Motivation: Nuclear magnetic resonance (NMR) spectroscopy is widely used to determine and analyze protein structures. An essential step in NMR studies is determining the backbone resonance assignment, which maps individual atoms to experimentally measured resonance frequencies. Performing assignment is challenging due to the noise and ambiguity in NMR spectra. While automated procedures have been investigated, by-and-large they are still struggling to gain acceptance due to inherent limits in scalability and/or unacceptable levels of assignment error.
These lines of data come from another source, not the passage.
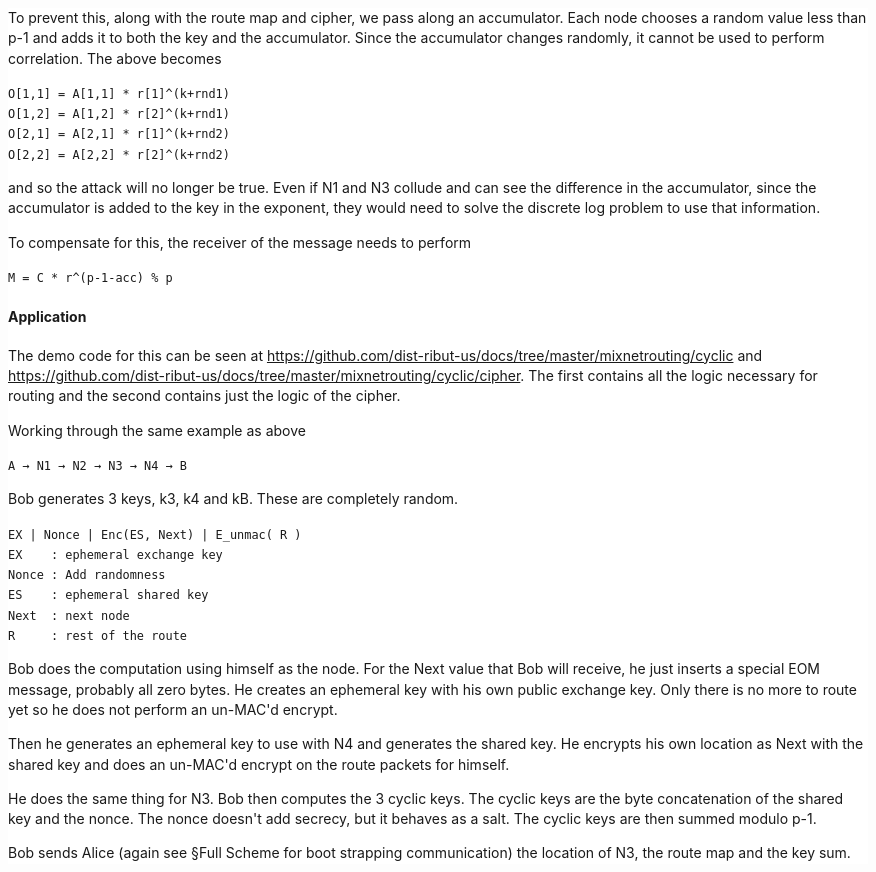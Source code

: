 To prevent this, along with the route map and cipher, we pass along an
accumulator. Each node chooses a random value less than p-1 and adds it to both
the key and the accumulator. Since the accumulator changes randomly, it cannot
be used to perform correlation. The above becomes

    O[1,1] = A[1,1] * r[1]^(k+rnd1)
    O[1,2] = A[1,2] * r[2]^(k+rnd1)
    O[2,1] = A[2,1] * r[1]^(k+rnd2)
    O[2,2] = A[2,2] * r[2]^(k+rnd2)

and so the attack will no longer be true. Even if N1 and N3 collude and can see
the difference in the accumulator, since the accumulator is added to the key in
the exponent, they would need to solve the discrete log problem to use that
information.

To compensate for this, the receiver of the message needs to perform

    M = C * r^(p-1-acc) % p

#### Application

The demo code for this can be seen at
https://github.com/dist-ribut-us/docs/tree/master/mixnetrouting/cyclic and
https://github.com/dist-ribut-us/docs/tree/master/mixnetrouting/cyclic/cipher.
The first contains all the logic necessary for routing and the second contains
just the logic of the cipher.

Working through the same example as above

    A → N1 → N2 → N3 → N4 → B

Bob generates 3 keys, k3, k4 and kB. These are completely random.

    EX | Nonce | Enc(ES, Next) | E_unmac( R )
    EX    : ephemeral exchange key
    Nonce : Add randomness
    ES    : ephemeral shared key
    Next  : next node
    R     : rest of the route

Bob does the computation using himself as the node. For the Next value that Bob
will receive, he just inserts a special EOM message, probably all zero bytes. He
creates an ephemeral key with his own public exchange key. Only there is no
more to route yet so he does not perform an un-MAC'd encrypt.

Then he generates an ephemeral key to use with N4 and generates the shared key.
He encrypts his own location as Next with the shared key and does an un-MAC'd
encrypt on the route packets for himself.

He does the same thing for N3. Bob then computes the 3 cyclic keys. The cyclic
keys are the byte concatenation of the shared key and the nonce. The nonce
doesn't add secrecy, but it behaves as a salt. The cyclic keys are then summed
modulo p-1.

Bob sends Alice (again see §Full Scheme for boot strapping communication) the
location of N3, the route map and the key sum.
To have confidence in the results, an algorithm should be complete, i.e., able to identify all solutions consistent with the data, including all arbitrary configurations of extra and missing peaks. The ensuing combinatorial explosion in the space of possible assignments has led to the perception that complete search is hopelessly inefficient and cannot scale to realistic data sets.

Results: This paper presents a complete branch-contract-and-bound search algorithm for backbone resonance assignment. The algorithm controls the search space by hierarchically agglomerating partial assignments and employing statistically sound pruning criteria. It considers all solutions consistent with the data, and uniformly treats all combinations of extra and missing data.

We demonstrate our approach on experimental data from 5 proteins ranging in size from 70 to 154 residues. The algorithm assigns over 95% of the positions with over 98% accuracy. We also present results on simulated data from 259 proteins from the RefDB database, ranging in size from 25 to 257 residues. The median computation time for these cases is 1 minute, and the assignment accuracy is over 99%.

These results demonstrate that complete search not only has the advantage of guaranteeing fair treatment of all feasible solutions, but is efficient enough to be employed effectively in practice.